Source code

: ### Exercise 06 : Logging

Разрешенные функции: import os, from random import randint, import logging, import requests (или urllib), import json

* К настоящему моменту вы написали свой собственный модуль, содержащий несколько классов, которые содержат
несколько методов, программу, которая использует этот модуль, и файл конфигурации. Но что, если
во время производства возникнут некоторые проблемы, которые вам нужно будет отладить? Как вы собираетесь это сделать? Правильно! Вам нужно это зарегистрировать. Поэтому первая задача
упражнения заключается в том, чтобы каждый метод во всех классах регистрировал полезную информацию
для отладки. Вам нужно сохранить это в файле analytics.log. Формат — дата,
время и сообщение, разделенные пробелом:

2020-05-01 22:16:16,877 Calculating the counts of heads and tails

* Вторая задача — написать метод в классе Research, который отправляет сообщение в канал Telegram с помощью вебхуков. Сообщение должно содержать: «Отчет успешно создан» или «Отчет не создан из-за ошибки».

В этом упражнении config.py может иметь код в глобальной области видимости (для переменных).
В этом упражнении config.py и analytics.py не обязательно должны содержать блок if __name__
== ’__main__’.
━━━━━━━━━━━━━━━━━━━━━━━━━━━━━━
TASK DESCRIPTION
Output the line bearing "В этом упражнении config.py и" along with all the lines after it through the end of the entries, exactly, and no other lines.

RESULT FOR THIS TASK
В этом упражнении config.py и analytics.py не обязательно должны содержать блок if __name__
== ’__main__’.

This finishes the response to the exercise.